■ WHAT YOU SHOULD DO ■
Copy every line from the records below that holds the word "closed".

(Source texts of formatted documents)
*** Block opens ***

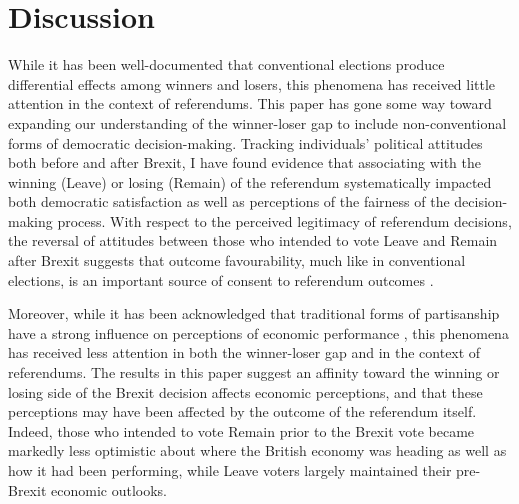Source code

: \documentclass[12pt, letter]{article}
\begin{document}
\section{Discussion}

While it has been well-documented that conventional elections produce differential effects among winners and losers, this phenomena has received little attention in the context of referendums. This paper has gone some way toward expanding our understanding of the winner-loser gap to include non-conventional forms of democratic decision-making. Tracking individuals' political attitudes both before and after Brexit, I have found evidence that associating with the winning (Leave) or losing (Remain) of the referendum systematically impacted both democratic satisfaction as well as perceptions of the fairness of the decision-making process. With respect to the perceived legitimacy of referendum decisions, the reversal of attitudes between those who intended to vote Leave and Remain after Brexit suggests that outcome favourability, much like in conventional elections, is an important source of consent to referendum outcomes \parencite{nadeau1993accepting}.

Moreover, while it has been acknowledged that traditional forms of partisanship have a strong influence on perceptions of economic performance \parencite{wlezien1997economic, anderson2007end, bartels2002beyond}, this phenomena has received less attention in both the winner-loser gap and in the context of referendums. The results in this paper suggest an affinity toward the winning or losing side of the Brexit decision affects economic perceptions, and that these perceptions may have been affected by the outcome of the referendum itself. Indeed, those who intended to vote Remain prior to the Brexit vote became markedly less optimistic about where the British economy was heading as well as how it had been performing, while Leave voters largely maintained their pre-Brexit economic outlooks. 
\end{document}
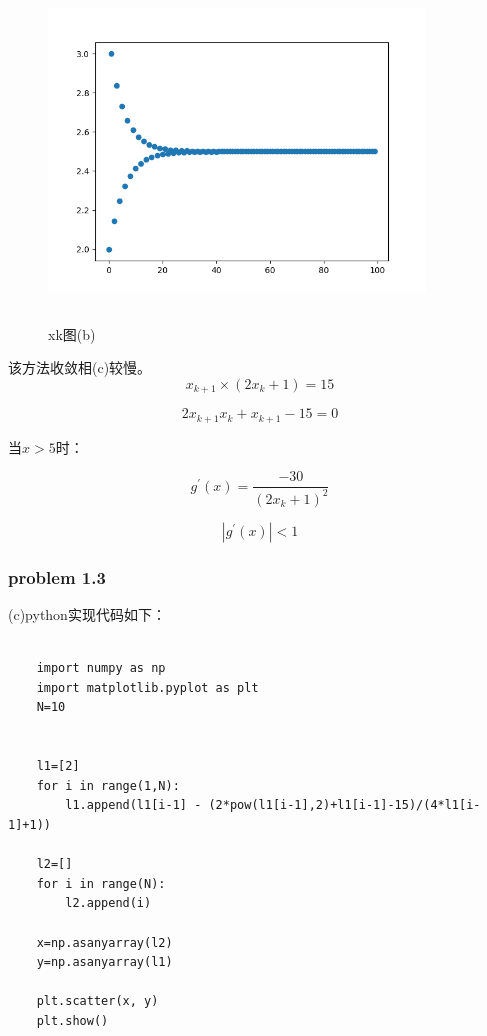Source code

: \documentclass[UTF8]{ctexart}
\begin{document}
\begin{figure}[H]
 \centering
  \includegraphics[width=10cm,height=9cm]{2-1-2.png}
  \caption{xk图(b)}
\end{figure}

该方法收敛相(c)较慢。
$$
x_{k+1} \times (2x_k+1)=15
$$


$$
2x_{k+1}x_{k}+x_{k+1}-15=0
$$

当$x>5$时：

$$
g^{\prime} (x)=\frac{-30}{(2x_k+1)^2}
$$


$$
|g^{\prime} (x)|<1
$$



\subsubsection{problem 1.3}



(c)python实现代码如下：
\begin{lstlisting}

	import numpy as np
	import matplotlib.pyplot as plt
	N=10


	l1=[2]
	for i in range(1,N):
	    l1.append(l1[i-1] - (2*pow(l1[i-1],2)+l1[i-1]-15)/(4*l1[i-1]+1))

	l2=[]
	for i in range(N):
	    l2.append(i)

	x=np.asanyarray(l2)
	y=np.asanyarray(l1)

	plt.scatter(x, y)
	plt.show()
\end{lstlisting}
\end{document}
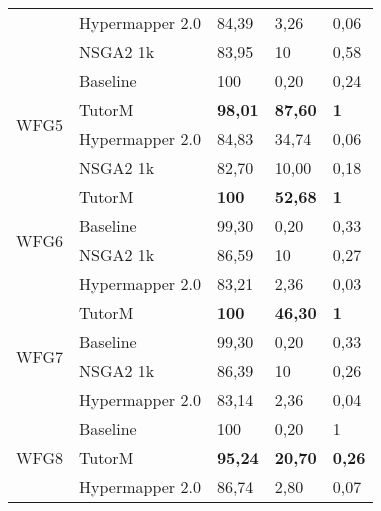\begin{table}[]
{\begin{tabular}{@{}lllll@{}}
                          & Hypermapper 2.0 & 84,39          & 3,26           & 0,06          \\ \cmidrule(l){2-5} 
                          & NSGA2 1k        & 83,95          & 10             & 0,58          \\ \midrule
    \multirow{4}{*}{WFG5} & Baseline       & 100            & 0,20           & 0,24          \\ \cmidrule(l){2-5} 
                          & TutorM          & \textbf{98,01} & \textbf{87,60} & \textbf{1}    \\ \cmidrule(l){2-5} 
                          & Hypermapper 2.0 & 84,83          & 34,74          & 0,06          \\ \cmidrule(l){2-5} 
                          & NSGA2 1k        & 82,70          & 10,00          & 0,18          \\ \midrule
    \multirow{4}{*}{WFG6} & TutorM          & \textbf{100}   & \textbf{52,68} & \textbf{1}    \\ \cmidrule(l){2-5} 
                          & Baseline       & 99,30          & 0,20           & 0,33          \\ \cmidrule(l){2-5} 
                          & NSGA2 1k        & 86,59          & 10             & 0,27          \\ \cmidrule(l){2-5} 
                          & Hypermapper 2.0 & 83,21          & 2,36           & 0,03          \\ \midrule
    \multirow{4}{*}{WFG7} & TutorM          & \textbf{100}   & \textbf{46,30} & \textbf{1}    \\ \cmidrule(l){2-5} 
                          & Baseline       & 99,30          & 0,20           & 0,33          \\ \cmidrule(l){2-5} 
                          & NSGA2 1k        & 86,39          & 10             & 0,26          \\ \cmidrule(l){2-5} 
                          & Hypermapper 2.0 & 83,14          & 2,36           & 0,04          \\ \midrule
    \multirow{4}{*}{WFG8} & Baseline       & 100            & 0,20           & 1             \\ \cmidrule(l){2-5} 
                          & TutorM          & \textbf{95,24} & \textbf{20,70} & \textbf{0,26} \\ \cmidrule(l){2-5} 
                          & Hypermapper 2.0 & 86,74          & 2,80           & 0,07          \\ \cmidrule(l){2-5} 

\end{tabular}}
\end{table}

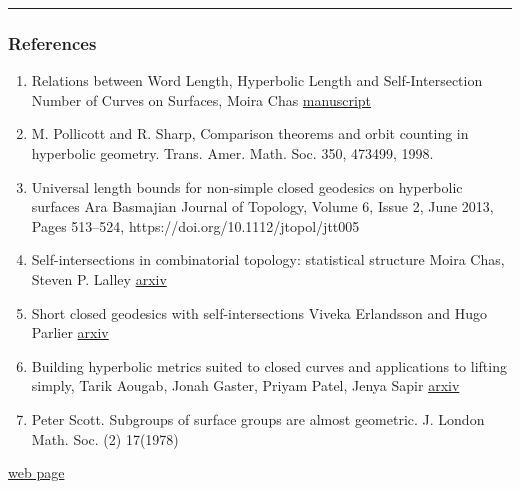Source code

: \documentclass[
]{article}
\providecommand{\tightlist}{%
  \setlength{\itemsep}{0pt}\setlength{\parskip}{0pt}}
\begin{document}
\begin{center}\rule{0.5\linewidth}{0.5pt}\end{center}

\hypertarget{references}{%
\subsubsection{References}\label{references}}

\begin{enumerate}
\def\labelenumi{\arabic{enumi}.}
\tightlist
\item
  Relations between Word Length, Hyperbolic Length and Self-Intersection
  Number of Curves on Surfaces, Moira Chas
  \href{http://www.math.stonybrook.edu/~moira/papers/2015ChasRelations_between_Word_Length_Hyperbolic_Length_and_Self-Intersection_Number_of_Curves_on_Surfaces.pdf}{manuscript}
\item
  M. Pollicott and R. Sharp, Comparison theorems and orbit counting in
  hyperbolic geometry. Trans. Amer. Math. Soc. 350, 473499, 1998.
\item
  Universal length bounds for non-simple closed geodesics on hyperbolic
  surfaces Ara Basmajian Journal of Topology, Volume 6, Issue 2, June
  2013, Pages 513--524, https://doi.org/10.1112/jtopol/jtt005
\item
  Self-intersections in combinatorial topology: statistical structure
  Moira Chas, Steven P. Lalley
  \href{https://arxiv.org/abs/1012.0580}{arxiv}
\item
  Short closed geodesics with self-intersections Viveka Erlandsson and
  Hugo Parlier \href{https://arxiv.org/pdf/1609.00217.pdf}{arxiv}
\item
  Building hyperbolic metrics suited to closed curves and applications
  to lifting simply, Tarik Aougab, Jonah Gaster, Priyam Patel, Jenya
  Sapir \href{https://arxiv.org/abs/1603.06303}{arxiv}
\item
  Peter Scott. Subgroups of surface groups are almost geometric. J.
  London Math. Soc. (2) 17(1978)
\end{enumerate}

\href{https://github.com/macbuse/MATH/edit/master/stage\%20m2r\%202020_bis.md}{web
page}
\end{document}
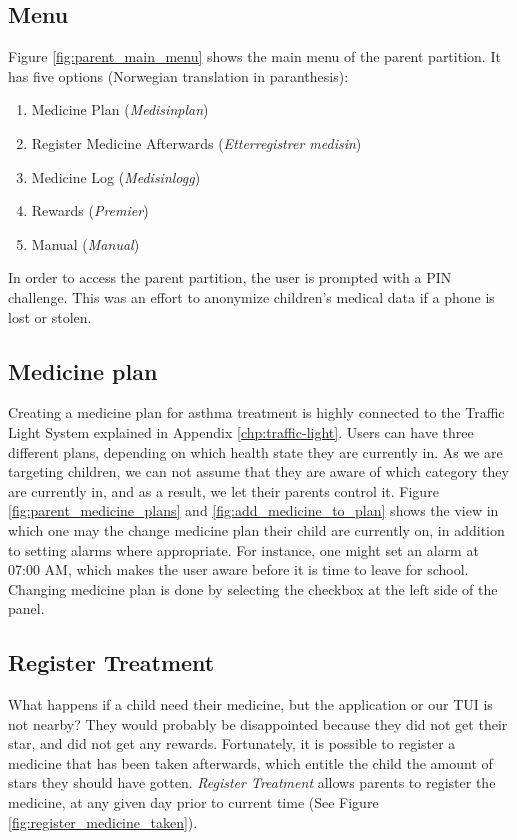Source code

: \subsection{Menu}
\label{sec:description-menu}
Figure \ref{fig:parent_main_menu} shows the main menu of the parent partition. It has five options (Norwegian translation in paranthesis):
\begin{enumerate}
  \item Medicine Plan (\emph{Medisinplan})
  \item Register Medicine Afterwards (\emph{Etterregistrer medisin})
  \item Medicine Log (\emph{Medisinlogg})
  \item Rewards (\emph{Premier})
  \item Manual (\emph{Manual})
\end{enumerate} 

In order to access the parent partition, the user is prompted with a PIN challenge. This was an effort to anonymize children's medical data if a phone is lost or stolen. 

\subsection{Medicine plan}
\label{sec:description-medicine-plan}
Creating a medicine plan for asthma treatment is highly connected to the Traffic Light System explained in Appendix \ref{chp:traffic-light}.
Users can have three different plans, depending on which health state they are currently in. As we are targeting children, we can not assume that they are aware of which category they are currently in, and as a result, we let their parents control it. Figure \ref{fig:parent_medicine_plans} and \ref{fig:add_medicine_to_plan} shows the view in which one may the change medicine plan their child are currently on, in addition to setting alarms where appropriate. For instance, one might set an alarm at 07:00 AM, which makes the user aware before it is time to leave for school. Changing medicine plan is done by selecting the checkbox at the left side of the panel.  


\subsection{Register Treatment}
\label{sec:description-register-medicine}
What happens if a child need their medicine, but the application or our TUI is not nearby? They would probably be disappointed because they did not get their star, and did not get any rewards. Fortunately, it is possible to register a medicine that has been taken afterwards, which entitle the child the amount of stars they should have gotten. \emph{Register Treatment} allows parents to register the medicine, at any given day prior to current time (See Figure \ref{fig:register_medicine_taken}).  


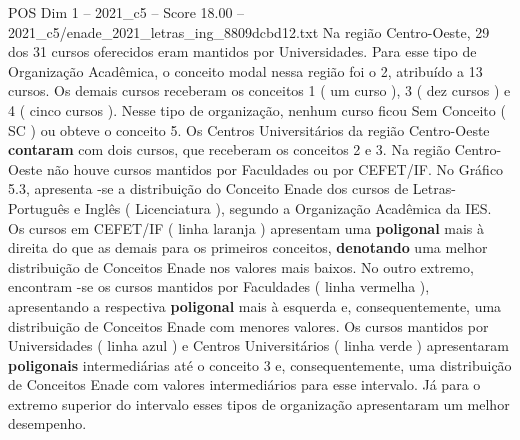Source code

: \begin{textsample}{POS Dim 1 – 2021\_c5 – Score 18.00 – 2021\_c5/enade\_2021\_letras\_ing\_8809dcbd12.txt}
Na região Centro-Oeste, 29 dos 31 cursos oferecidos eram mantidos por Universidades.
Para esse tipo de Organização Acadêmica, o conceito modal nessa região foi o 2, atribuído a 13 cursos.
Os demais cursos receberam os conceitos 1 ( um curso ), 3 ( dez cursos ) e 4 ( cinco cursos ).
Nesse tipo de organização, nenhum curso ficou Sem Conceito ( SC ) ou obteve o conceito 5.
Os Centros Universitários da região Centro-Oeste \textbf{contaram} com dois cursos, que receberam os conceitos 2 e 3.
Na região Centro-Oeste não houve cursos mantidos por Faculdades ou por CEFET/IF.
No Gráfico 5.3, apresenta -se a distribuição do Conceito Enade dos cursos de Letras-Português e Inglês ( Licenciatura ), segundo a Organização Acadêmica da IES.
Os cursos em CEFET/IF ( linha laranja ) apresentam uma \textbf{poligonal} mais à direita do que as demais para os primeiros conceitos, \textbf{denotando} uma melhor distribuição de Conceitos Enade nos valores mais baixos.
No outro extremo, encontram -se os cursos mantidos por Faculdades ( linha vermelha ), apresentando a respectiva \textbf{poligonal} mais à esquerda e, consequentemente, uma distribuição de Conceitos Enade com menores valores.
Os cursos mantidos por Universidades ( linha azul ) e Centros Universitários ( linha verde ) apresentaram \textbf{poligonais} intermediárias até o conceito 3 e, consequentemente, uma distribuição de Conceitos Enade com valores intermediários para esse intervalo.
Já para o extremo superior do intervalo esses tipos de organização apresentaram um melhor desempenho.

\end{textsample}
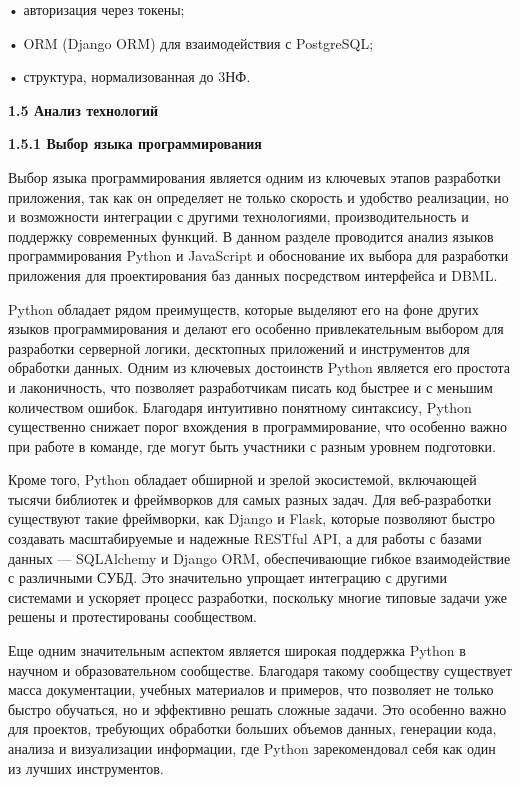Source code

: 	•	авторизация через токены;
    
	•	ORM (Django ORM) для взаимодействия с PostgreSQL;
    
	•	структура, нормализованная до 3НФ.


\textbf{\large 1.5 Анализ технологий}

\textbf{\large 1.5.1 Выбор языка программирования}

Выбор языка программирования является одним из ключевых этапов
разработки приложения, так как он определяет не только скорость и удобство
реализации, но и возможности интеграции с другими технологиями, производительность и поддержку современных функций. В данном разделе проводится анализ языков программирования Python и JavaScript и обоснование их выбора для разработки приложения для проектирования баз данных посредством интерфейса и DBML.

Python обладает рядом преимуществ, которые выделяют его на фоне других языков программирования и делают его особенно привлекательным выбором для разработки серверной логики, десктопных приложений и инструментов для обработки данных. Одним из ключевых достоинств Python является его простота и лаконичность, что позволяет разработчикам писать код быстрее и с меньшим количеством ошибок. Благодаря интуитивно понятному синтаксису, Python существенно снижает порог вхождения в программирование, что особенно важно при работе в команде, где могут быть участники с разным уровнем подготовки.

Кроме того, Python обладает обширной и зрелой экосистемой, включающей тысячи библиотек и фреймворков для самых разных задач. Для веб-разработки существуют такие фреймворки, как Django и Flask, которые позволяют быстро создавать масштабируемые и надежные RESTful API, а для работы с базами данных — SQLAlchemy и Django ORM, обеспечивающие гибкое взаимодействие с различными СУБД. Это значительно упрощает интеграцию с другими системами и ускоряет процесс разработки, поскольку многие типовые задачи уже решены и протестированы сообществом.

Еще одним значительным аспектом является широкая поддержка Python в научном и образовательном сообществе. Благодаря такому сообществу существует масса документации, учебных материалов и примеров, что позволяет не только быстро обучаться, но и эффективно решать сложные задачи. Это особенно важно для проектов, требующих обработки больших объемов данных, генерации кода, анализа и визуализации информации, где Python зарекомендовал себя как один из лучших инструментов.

*** Block closes ***

■ SOLUTION FOR THIS EXERCISE ■
  Universal length bounds for non-simple closed geodesics on hyperbolic
  Short closed geodesics with self-intersections Viveka Erlandsson and
  Building hyperbolic metrics suited to closed curves and applications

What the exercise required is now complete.